Stored data:
---*---
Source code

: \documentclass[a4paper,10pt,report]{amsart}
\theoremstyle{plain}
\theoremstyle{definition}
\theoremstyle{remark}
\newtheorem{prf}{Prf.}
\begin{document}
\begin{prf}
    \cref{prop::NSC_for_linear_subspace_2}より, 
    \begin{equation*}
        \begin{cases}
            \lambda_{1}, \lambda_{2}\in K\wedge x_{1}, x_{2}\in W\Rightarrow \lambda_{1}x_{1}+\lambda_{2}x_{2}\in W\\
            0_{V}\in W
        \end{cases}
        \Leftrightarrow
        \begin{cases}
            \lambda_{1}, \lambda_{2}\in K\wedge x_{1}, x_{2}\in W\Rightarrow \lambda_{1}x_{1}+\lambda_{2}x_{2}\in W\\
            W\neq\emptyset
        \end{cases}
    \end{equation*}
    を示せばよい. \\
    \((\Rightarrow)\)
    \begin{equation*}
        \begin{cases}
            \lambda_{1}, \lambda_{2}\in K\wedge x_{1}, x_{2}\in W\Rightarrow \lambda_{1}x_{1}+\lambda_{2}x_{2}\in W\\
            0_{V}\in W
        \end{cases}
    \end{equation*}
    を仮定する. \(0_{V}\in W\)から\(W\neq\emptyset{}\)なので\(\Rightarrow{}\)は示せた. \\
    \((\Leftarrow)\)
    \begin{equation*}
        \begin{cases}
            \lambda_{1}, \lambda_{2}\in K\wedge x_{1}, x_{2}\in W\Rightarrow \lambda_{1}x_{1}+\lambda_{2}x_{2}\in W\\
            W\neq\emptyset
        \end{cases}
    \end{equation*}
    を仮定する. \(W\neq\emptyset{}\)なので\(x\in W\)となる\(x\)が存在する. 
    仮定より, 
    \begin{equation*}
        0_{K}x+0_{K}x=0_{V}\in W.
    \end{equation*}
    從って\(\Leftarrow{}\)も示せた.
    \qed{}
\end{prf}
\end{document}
---*---
- **Your goal**
Go through the records and copy each line with "theoremstyle" in it.

- **Reply to the exercise**
\theoremstyle{plain}
\theoremstyle{definition}
\theoremstyle{remark}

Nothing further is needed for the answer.